» **Data supplied**:
···
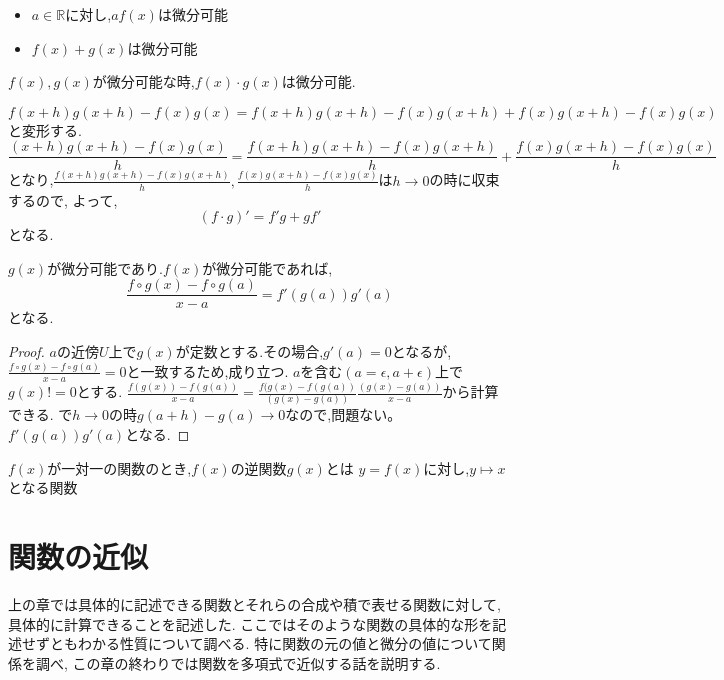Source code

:\begin{thm}
\begin{itemize}
  \item $a \in \mathbb{R}$に対し,$af(x)$は微分可能
  \item $f(x) + g(x)$は微分可能
\end{itemize}
\end{thm}

\begin{thm}
  $f(x), g(x)$が微分可能な時,$f(x)\cdot g(x)$は微分可能.
\end{thm}
$f(x+h)g(x+h) - f(x)g(x) = f(x+h)g(x+h) - f(x)g(x+h) + f(x)g(x+h) - f(x)g(x)$と変形する.
\begin{equation*}
\frac{(x+h)g(x+h) - f(x)g(x)}{h} = \frac{f(x+h)g(x+h) - f(x)g(x+h)}{h} + \frac{f(x)g(x+h) - f(x)g(x)}{h}
\end{equation*}
となり,$\frac{f(x+h)g(x+h) - f(x)g(x+h)}{h}, \frac{f(x)g(x+h) - f(x)g(x)}{h}$は$h \to 0$の時に収束するので,
よって,
\begin{equation*}
  (f \cdot g)' = f'g + g f'
\end{equation*}
となる.

\begin{thm}[合成関数の微分]
  $g(x)$が微分可能であり.$f(x)$が微分可能であれば,
  \begin{equation*}
    \frac{f\circ g (x) - f\circ g (a)}{x-a} = f'(g(a))g'(a)
  \end{equation*}
となる.
\end{thm}

\begin{proof}
$a$の近傍$U$上で$g(x)$が定数とする.その場合,$g'(a) =0$となるが,
$\frac{f\circ g (x) - f\circ g (a)}{x-a} = 0$と一致するため,成り立つ.
$a$を含む$(a = \epsilon, a + \epsilon)$上で$g(x) != 0$とする.
$\frac{f(g(x)) - f(g(a))}{x- a} = \frac{f(g(x)-f(g(a))}{(g(x)-g(a))} \frac{(g(x)-g(a))}{x-a}$から計算できる.
で$h \to 0$の時$g(a+h) - g(a) \to 0$なので,問題ない。
$f'(g(a)) g'(a)$となる.
\end{proof}


\begin{dfn}
$f(x)$が一対一の関数のとき,$f(x)$の逆関数$g(x)$とは
$y = f(x)$に対し,$y \mapsto x$となる関数
\end{dfn}



\section{関数の近似}
上の章では具体的に記述できる関数とそれらの合成や積で表せる関数に対して,具体的に計算できることを記述した.
ここではそのような関数の具体的な形を記述せずともわかる性質について調べる.
特に関数の元の値と微分の値について関係を調べ,
この章の終わりでは関数を多項式で近似する話を説明する.

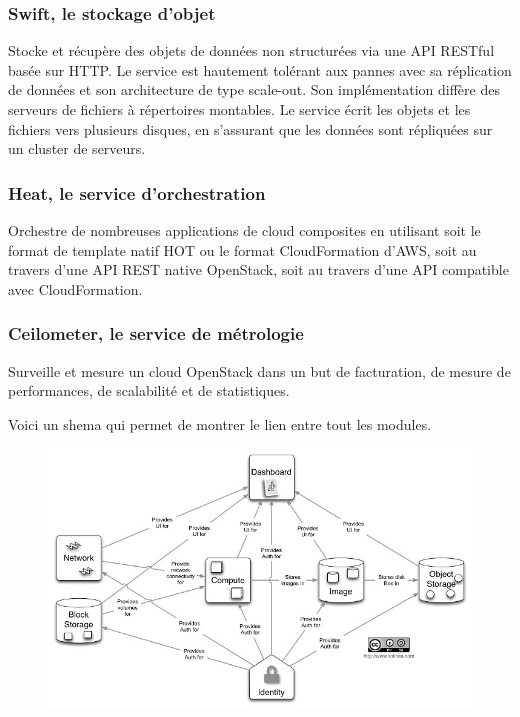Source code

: \documentclass[]{article}
\begin{document}
\subsubsection{Swift, le stockage
d'objet}\label{swift-le-stockage-dobjet}

Stocke et récupère des objets de données non structurées via une API
RESTful basée sur HTTP. Le service est hautement tolérant aux pannes
avec sa réplication de données et son architecture de type scale-out.
Son implémentation diffère des serveurs de fichiers à répertoires
montables. Le service écrit les objets et les fichiers vers plusieurs
disques, en s'assurant que les données sont répliquées sur un cluster de
serveurs.

\subsubsection{Heat, le service
d'orchestration}\label{heat-le-service-dorchestration}

Orchestre de nombreuses applications de cloud composites en utilisant
soit le format de template natif HOT ou le format CloudFormation d'AWS,
soit au travers d'une API REST native OpenStack, soit au travers d'une
API compatible avec CloudFormation.

\subsubsection{Ceilometer, le service de
métrologie}\label{ceilometer-le-service-de-muxe9trologie}

Surveille et mesure un cloud OpenStack dans un but de facturation, de
mesure de performances, de scalabilité et de statistiques.

Voici un shema qui permet de montrer le lien entre tout les modules.

\begin{figure}
\centering
\includegraphics{../Momo/Openstack_diagramme_conceptuel.jpg}
\caption{}
\end{figure}
\end{document}

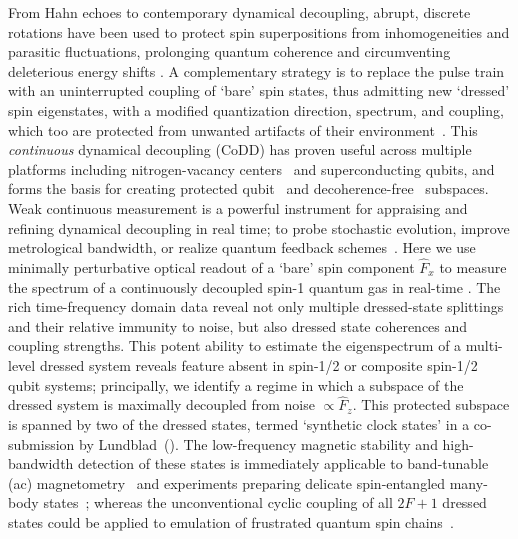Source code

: \documentclass[aps,prl,reprint,superscriptaddress,floatfix]{revtex4-1}
\begin{document}
From Hahn echoes to contemporary dynamical decoupling, abrupt, discrete rotations have been used to protect spin superpositions from inhomogeneities and parasitic fluctuations, prolonging quantum coherence and circumventing deleterious energy shifts .
A complementary strategy is to replace the pulse train with an uninterrupted coupling of `bare' spin states, thus admitting new `dressed' spin eigenstates, with a modified quantization direction, spectrum, and coupling, which too are protected from unwanted artifacts of their environment~\cite{fanchini_continuously_2007}.
This \textit{continuous} dynamical decoupling (CoDD) has proven useful across multiple platforms including nitrogen-vacancy centers~\cite{hirose_continuous_2012,loretz_radio-frequency_2013,cai_robust_2012,*cai_long-lived_2012,golter_protecting_2014} and superconducting qubits, and forms the basis for creating protected qubit~\cite{aharon_general_2013} and decoherence-free~\cite{facchi_quantum_2002,*facchi_unification_2004} subspaces.
Weak continuous measurement is a powerful instrument for appraising and refining dynamical decoupling in real time; to probe stochastic evolution, improve metrological bandwidth, or realize quantum feedback schemes~\cite{vijay_stabilizing_2012}.
Here we use minimally perturbative  optical readout of a `bare' spin component $\hat{F}_x$ to measure the spectrum of a continuously decoupled spin-1 quantum gas in real-time .
The rich time-frequency domain data reveal not only multiple dressed-state splittings and their relative immunity to noise, but also dressed state coherences and coupling strengths.
This potent ability to estimate the eigenspectrum of a multi-level dressed system reveals feature absent in spin-1/2 or composite spin-1/2 qubit systems; principally, we identify a regime in which a subspace of the dressed system is maximally decoupled from noise $\propto \hat{F}_z$.
This protected  subspace is spanned by two of the dressed states, termed `synthetic clock states' in a co-submission by Lundblad~\etal (\lundblad).
The low-frequency magnetic stability and high-bandwidth detection of these states is immediately applicable to band-tunable (ac) magnetometry~\cite{hirose_continuous_2012,loretz_radio-frequency_2013,ockeloen_quantum_2013,*horsley_frequency-tunable_2016} and experiments preparing delicate spin-entangled many-body states~\cite{stamper-kurn_spinor_2013}; whereas the unconventional cyclic coupling of all $2F+1$ dressed states could be applied to emulation of frustrated quantum spin chains~\cite{mikeska_one-dimensional_2004}.
\end{document}
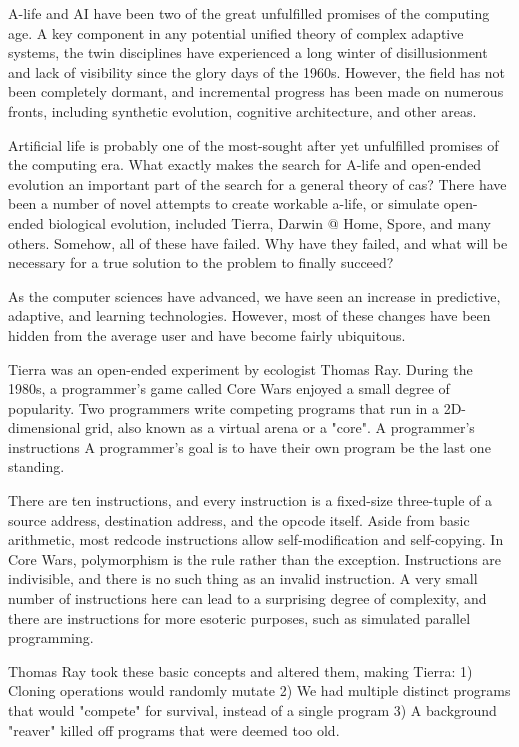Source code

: A-life and AI have been two of the great unfulfilled promises of the computing age. A key component in any potential unified theory of complex adaptive systems, the twin disciplines have experienced a long winter of disillusionment and lack of visibility since the glory days of the 1960s. However, the field has not been completely dormant, and incremental progress has been made on numerous fronts, including synthetic evolution, cognitive architecture, and other areas.

Artificial life is probably one of the most-sought after yet unfulfilled
promises of the computing era. What exactly makes the search for A-life and
open-ended evolution an important part of the search for a general theory
of cas? There have been a number of novel attempts to create  workable
a-life, or simulate open-ended biological evolution, included Tierra,
Darwin @ Home, Spore, and many others. Somehow, all of these have failed.
Why have they failed, and what will be necessary for a true solution to the
problem to finally succeed?


As the computer sciences have advanced, we have seen an increase in predictive, adaptive, and learning technologies. However, most of these changes have been hidden from the average user and have become fairly ubiquitous.

Tierra was an open-ended experiment by ecologist Thomas Ray. During the 1980s, a programmer's game called Core Wars enjoyed a small degree of popularity. Two programmers write competing programs that run in a 2D-dimensional grid, also known as a virtual arena or a "core". A programmer's instructions A programmer's goal is to have their own program be the last one standing.

There are ten instructions, and every instruction is a fixed-size three-tuple of a source address, destination address, and the opcode itself. Aside from basic arithmetic, most redcode instructions allow self-modification and self-copying. In Core Wars, polymorphism is the rule rather than the exception. Instructions are indivisible, and there is no such thing as an invalid instruction. A very small number of instructions here can lead to a surprising degree of complexity, and there are instructions for more esoteric purposes, such as simulated parallel programming.

Thomas Ray took these basic concepts and altered them, making Tierra:
	1) Cloning operations would randomly mutate
	2) We had multiple distinct programs that would "compete" for survival, instead of a single program
	3) A background "reaver" killed off programs that were deemed too old.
···
» **The problem**:
Set every record down verbatim. No pictures belong in the copy.

» **Solved exercise**:
Source code

:\begin{thm}
\begin{itemize}
  \item $a \in \mathbb{R}$に対し,$af(x)$は微分可能
  \item $f(x) + g(x)$は微分可能
\end{itemize}
\end{thm}

\begin{thm}
  $f(x), g(x)$が微分可能な時,$f(x)\cdot g(x)$は微分可能.
\end{thm}
$f(x+h)g(x+h) - f(x)g(x) = f(x+h)g(x+h) - f(x)g(x+h) + f(x)g(x+h) - f(x)g(x)$と変形する.
\begin{equation*}
\frac{(x+h)g(x+h) - f(x)g(x)}{h} = \frac{f(x+h)g(x+h) - f(x)g(x+h)}{h} + \frac{f(x)g(x+h) - f(x)g(x)}{h}
\end{equation*}
となり,$\frac{f(x+h)g(x+h) - f(x)g(x+h)}{h}, \frac{f(x)g(x+h) - f(x)g(x)}{h}$は$h \to 0$の時に収束するので,
よって,
\begin{equation*}
  (f \cdot g)' = f'g + g f'
\end{equation*}
となる.

\begin{thm}[合成関数の微分]
  $g(x)$が微分可能であり.$f(x)$が微分可能であれば,
  \begin{equation*}
    \frac{f\circ g (x) - f\circ g (a)}{x-a} = f'(g(a))g'(a)
  \end{equation*}
となる.
\end{thm}

\begin{proof}
$a$の近傍$U$上で$g(x)$が定数とする.その場合,$g'(a) =0$となるが,
$\frac{f\circ g (x) - f\circ g (a)}{x-a} = 0$と一致するため,成り立つ.
$a$を含む$(a = \epsilon, a + \epsilon)$上で$g(x) != 0$とする.
$\frac{f(g(x)) - f(g(a))}{x- a} = \frac{f(g(x)-f(g(a))}{(g(x)-g(a))} \frac{(g(x)-g(a))}{x-a}$から計算できる.
で$h \to 0$の時$g(a+h) - g(a) \to 0$なので,問題ない。
$f'(g(a)) g'(a)$となる.
\end{proof}


\begin{dfn}
$f(x)$が一対一の関数のとき,$f(x)$の逆関数$g(x)$とは
$y = f(x)$に対し,$y \mapsto x$となる関数
\end{dfn}



\section{関数の近似}
上の章では具体的に記述できる関数とそれらの合成や積で表せる関数に対して,具体的に計算できることを記述した.
ここではそのような関数の具体的な形を記述せずともわかる性質について調べる.
特に関数の元の値と微分の値について関係を調べ,
この章の終わりでは関数を多項式で近似する話を説明する.

Source code

: \documentclass[]{article}
\begin{document}
\subsubsection{Swift, le stockage
d'objet}\label{swift-le-stockage-dobjet}

Stocke et récupère des objets de données non structurées via une API
RESTful basée sur HTTP. Le service est hautement tolérant aux pannes
avec sa réplication de données et son architecture de type scale-out.
Son implémentation diffère des serveurs de fichiers à répertoires
montables. Le service écrit les objets et les fichiers vers plusieurs
disques, en s'assurant que les données sont répliquées sur un cluster de
serveurs.

\subsubsection{Heat, le service
d'orchestration}\label{heat-le-service-dorchestration}

Orchestre de nombreuses applications de cloud composites en utilisant
soit le format de template natif HOT ou le format CloudFormation d'AWS,
soit au travers d'une API REST native OpenStack, soit au travers d'une
API compatible avec CloudFormation.

\subsubsection{Ceilometer, le service de
métrologie}\label{ceilometer-le-service-de-muxe9trologie}

Surveille et mesure un cloud OpenStack dans un but de facturation, de
mesure de performances, de scalabilité et de statistiques.

Voici un shema qui permet de montrer le lien entre tout les modules.

\begin{figure}
\centering
\includegraphics{../Momo/Openstack_diagramme_conceptuel.jpg}
\caption{}
\end{figure}
\end{document}

Source code

: \documentclass[aps,prl,reprint,superscriptaddress,floatfix]{revtex4-1}
\begin{document}
From Hahn echoes to contemporary dynamical decoupling, abrupt, discrete rotations have been used to protect spin superpositions from inhomogeneities and parasitic fluctuations, prolonging quantum coherence and circumventing deleterious energy shifts .
A complementary strategy is to replace the pulse train with an uninterrupted coupling of `bare' spin states, thus admitting new `dressed' spin eigenstates, with a modified quantization direction, spectrum, and coupling, which too are protected from unwanted artifacts of their environment~\cite{fanchini_continuously_2007}.
This \textit{continuous} dynamical decoupling (CoDD) has proven useful across multiple platforms including nitrogen-vacancy centers~\cite{hirose_continuous_2012,loretz_radio-frequency_2013,cai_robust_2012,*cai_long-lived_2012,golter_protecting_2014} and superconducting qubits, and forms the basis for creating protected qubit~\cite{aharon_general_2013} and decoherence-free~\cite{facchi_quantum_2002,*facchi_unification_2004} subspaces.
Weak continuous measurement is a powerful instrument for appraising and refining dynamical decoupling in real time; to probe stochastic evolution, improve metrological bandwidth, or realize quantum feedback schemes~\cite{vijay_stabilizing_2012}.
Here we use minimally perturbative  optical readout of a `bare' spin component $\hat{F}_x$ to measure the spectrum of a continuously decoupled spin-1 quantum gas in real-time .
The rich time-frequency domain data reveal not only multiple dressed-state splittings and their relative immunity to noise, but also dressed state coherences and coupling strengths.
This potent ability to estimate the eigenspectrum of a multi-level dressed system reveals feature absent in spin-1/2 or composite spin-1/2 qubit systems; principally, we identify a regime in which a subspace of the dressed system is maximally decoupled from noise $\propto \hat{F}_z$.
This protected  subspace is spanned by two of the dressed states, termed `synthetic clock states' in a co-submission by Lundblad~\etal (\lundblad).
The low-frequency magnetic stability and high-bandwidth detection of these states is immediately applicable to band-tunable (ac) magnetometry~\cite{hirose_continuous_2012,loretz_radio-frequency_2013,ockeloen_quantum_2013,*horsley_frequency-tunable_2016} and experiments preparing delicate spin-entangled many-body states~\cite{stamper-kurn_spinor_2013}; whereas the unconventional cyclic coupling of all $2F+1$ dressed states could be applied to emulation of frustrated quantum spin chains~\cite{mikeska_one-dimensional_2004}.
\end{document}
Source code

: A-life and AI have been two of the great unfulfilled promises of the computing age. A key component in any potential unified theory of complex adaptive systems, the twin disciplines have experienced a long winter of disillusionment and lack of visibility since the glory days of the 1960s. However, the field has not been completely dormant, and incremental progress has been made on numerous fronts, including synthetic evolution, cognitive architecture, and other areas.

Artificial life is probably one of the most-sought after yet unfulfilled
promises of the computing era. What exactly makes the search for A-life and
open-ended evolution an important part of the search for a general theory
of cas? There have been a number of novel attempts to create  workable
a-life, or simulate open-ended biological evolution, included Tierra,
Darwin @ Home, Spore, and many others. Somehow, all of these have failed.
Why have they failed, and what will be necessary for a true solution to the
problem to finally succeed?


As the computer sciences have advanced, we have seen an increase in predictive, adaptive, and learning technologies. However, most of these changes have been hidden from the average user and have become fairly ubiquitous.

Tierra was an open-ended experiment by ecologist Thomas Ray. During the 1980s, a programmer's game called Core Wars enjoyed a small degree of popularity. Two programmers write competing programs that run in a 2D-dimensional grid, also known as a virtual arena or a "core". A programmer's instructions A programmer's goal is to have their own program be the last one standing.

There are ten instructions, and every instruction is a fixed-size three-tuple of a source address, destination address, and the opcode itself. Aside from basic arithmetic, most redcode instructions allow self-modification and self-copying. In Core Wars, polymorphism is the rule rather than the exception. Instructions are indivisible, and there is no such thing as an invalid instruction. A very small number of instructions here can lead to a surprising degree of complexity, and there are instructions for more esoteric purposes, such as simulated parallel programming.

Thomas Ray took these basic concepts and altered them, making Tierra:
	1) Cloning operations would randomly mutate
	2) We had multiple distinct programs that would "compete" for survival, instead of a single program
	3) A background "reaver" killed off programs that were deemed too old.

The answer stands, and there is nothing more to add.